Proposed Exchange Act Rule 10c-1 would require all lenders to report within 15 minutes of clearing a list of material terms of each securities lending transaction to a "registered national securities association," (RNSA) namely, the Financial Industry Regulatory Authority (FINRA). In turn, FINRA would make some of this information available to the general public.[2] In addition, the proposed rule would require lenders to report at the end of each trading day the total number of shares they have lent in each security and the number of shares they have available to borrow. The focus of proposed Rule 10c-1 is on lenders only. 

 

"The Commission preliminarily believes that any person that loans a security on behalf of itself or another person, which would include banks, insurance companies, and pension plans, should be required to provide the material terms of lending transactions to ensure that proposed Rule 10c-1 is appropriately designed to increase the transparency of information available to brokers, dealers, and investors, with respect to the loan or borrowing of securities." [3]

 

Although the proposed rule places an obligation on "each person that loans a security on behalf of itself or another person to provide information to an RNSA," if a lender/beneficial owner is using a lending agent, the lending agent would have the obligation to provide the 10c-1 information to an RNSA on behalf of the lender/beneficial owner.[4]

 

The disclosures that would be required for each lending transaction include (1) information identifying the securities lent (i.e., the name of the issuer and ticker symbol, or ISIN, or CUSIP); (2) the date and time the transaction took place; (3) how it was executed (which platform, if any); and (4) terms of the lending transaction, including the type and amount of collateral used, the associated rebate rates, fees, and charges, duration of the loan, and type of borrower. The Commission proposes that all of this information would be made available to the public through FINRA. The Commission also proposes to collect some information that would not be publicly disclosed. This includes the legal names of the parties to the loan, whether the loan will be used to close out a fail to deliver, and whether a broker-dealer has loaned to a customer from its own inventory. 

 

A different approach than in the EU.

 

The SEC has taken a somewhat different approach to securities lending disclosure than their regulatory counterparts in Europe. Foremost is scope. The SEC's proposal is strictly limited to securities lending transactions. SFTR applies broadly to all securities financing transactions, including repurchase transactions and secured loans (repos), buy/sell-backs, securities lending and borrowing, commodities lending and borrowing, and margin lending. As proposed, Rule 10c-1 would apply only to lenders or their agents. In contrast, the EU's Securities Finance Transaction Regulation (SFTR) requires reporting from both borrower and lender counterparties (explicitly excluding agents), introducing some messy reconciliation and double-counting issues that the SEC has avoided with its approach.[5] Also, the SEC proposes to collect only a dozen or so material data points for each transaction, while SFTR requires 153. The Commission also chose to make more of the data collected available directly to the public and more quickly.
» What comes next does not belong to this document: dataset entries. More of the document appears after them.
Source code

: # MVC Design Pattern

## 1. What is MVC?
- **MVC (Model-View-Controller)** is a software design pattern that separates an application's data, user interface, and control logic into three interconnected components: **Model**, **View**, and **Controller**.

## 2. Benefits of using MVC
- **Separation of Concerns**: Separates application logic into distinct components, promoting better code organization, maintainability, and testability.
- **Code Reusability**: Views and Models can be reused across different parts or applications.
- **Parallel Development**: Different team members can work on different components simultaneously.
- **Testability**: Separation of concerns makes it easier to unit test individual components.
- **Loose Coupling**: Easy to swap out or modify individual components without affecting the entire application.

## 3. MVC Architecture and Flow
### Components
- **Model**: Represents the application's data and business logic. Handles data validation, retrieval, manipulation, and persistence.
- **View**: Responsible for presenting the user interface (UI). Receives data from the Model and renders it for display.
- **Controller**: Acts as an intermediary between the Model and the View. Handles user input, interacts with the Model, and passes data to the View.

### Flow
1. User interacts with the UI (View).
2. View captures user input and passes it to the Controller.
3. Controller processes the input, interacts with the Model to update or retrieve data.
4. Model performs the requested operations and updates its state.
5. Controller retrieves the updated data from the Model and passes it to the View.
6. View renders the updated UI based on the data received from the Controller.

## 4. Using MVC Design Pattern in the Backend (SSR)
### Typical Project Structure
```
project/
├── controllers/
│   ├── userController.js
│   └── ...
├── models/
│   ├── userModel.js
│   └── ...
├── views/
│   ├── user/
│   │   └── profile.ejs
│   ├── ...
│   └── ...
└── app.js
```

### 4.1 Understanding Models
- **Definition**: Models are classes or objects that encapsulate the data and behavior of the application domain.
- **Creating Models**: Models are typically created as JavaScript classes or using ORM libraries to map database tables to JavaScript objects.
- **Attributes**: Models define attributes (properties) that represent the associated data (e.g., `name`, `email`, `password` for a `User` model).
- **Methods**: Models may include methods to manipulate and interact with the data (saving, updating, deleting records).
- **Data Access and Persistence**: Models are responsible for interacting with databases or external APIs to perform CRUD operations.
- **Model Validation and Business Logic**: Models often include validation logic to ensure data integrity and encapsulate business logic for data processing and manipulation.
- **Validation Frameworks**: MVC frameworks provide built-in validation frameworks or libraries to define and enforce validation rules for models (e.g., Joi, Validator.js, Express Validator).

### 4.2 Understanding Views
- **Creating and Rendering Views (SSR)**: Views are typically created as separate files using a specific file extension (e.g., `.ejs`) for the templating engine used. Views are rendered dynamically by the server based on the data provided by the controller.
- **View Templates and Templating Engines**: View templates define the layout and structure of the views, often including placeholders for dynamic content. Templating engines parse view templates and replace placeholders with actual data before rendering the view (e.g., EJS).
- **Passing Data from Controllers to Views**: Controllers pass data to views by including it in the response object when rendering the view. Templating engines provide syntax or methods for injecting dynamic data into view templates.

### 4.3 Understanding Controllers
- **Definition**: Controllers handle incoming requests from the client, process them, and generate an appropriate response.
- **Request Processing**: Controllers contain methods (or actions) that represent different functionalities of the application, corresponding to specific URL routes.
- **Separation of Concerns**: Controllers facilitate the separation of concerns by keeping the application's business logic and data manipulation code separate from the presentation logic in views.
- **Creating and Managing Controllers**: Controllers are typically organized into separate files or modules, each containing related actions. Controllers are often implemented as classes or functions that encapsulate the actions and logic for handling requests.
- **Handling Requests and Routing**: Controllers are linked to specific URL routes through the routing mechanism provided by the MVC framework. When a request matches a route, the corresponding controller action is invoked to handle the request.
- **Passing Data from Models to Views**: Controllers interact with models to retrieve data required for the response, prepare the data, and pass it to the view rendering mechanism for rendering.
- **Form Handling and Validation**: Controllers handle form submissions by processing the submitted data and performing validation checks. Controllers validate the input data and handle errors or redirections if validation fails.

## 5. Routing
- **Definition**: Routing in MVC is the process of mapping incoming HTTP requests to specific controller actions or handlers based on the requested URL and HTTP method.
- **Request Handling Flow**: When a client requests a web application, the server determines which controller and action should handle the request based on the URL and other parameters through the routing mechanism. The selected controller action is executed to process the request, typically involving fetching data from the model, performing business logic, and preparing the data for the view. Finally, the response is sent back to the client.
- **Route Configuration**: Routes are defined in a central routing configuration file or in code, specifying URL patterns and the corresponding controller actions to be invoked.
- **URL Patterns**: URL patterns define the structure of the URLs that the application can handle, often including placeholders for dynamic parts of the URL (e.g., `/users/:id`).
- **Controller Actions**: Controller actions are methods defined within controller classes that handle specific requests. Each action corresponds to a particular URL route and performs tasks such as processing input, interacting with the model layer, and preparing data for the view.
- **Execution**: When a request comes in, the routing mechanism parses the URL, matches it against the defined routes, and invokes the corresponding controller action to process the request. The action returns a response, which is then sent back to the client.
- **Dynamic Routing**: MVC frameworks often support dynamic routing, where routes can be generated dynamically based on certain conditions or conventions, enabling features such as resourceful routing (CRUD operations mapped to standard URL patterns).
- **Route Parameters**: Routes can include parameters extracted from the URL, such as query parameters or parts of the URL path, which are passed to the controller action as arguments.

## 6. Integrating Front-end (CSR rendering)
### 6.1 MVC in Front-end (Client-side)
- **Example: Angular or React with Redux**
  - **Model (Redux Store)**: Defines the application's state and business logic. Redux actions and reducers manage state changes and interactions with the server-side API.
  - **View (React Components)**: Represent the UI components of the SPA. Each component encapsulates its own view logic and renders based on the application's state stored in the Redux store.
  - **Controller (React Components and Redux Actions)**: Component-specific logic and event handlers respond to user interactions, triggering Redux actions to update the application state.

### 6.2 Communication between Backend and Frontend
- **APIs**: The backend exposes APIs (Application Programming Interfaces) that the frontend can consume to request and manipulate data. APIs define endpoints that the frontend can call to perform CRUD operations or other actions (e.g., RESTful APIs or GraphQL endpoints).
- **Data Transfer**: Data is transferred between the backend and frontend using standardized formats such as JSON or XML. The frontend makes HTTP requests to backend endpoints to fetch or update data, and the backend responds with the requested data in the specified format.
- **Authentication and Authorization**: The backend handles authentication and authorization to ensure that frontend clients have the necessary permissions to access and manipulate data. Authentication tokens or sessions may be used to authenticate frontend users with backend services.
Raw SFTR data is only available to approved trade repositories and regulators, and the public can only access aggregated data on a rolling monthly basis. 

 

SEC responds to its mandate under Dodd-Frank.

 

The specific approach taken by the SEC is a direct response to the mandate given to the agency under Section 984b of the Dodd-Frank Act. The language of the statute required the Commission to "promulgate rules designed to increase the transparency of information available to brokers, dealers, and investors, with respect to loan or borrowing securities."  While SFTR focuses on providing regulators information to monitor the concentration of leverage and potential points of failure, the SEC's proposal follows its mandate to provide better data to the broader audience of investors, market participants, and regulators. 

 

Securities lending transparency and GameStop. 

 

The Commission intends the proposed securities lending disclosure to give both market participants and regulators a better handle on market conditions like those present in last year's GameStop squeeze.[6]  As New York Stock Exchange Chief Operating Officer Michael Blaugrund said in recent Congressional testimony,

 "[a] system that anonymously published the material terms for each stock loan would provide the necessary data to understand shifts in short-selling activity while protecting the intellectual property of individual market participants." [7]

 

A global move to more securities lending transparency.

 

The Commission's proposal is consistent with the FSB's and G-20's policy objectives for securities financing transaction (SFT) data collection. In November 2015, the FSB published the consultation paper, "Standards and Processes for Global Securities Financing Data Collection and Aggregation," building on policy recommendations to address financial stability risks in SFTs, particularly recommendations to improve the transparency of securities financing markets. The FSB followed up with the 2018 publication of "Securities Financing Transactions Reporting Guidelines" with greater specification of the kinds and types of SFT data desired. Capturing position-level data has been the focus since the inception of the SFT data collection initiative. The Commission's proposal is a step toward the FSB's vision for enhancing the ability of regulators "to oversee [securities finance transactions] that are vital to fair, orderly, and efficient markets." [8]

 

A short 30-day comment period.

 

Given the scope and potential effects of this proposal, comments will no doubt be plentiful. The Commission has opted for a short 30-day comment period. The abbreviated comment period indicates that the SEC would like to move on finalizing the regulations quickly. It may also suggest that the Commission does not anticipate making any significant changes to the proposal. 

 


 

[1] Pub. L. 111-203, 984(b), 124 Stat 1376 (2010) 

 

[2] The Proposing Release requests explicitly feedback on how much data reported to FINRA should be made public. Proposing Release Para. 70 at p. 75.

 

[3] Proposing Release at pp. 22-23. 

 

[4] Proposing Release at p. 78.

 

[5] Because of its broad scope and the transnational nature of securities finance, it can be challenging to determine which parties fall in the scope of SFTR reporting. See e.g., ICMA, "Are you obliged to report under SFTR? A checklist for non-European firms," Dec. 2020. 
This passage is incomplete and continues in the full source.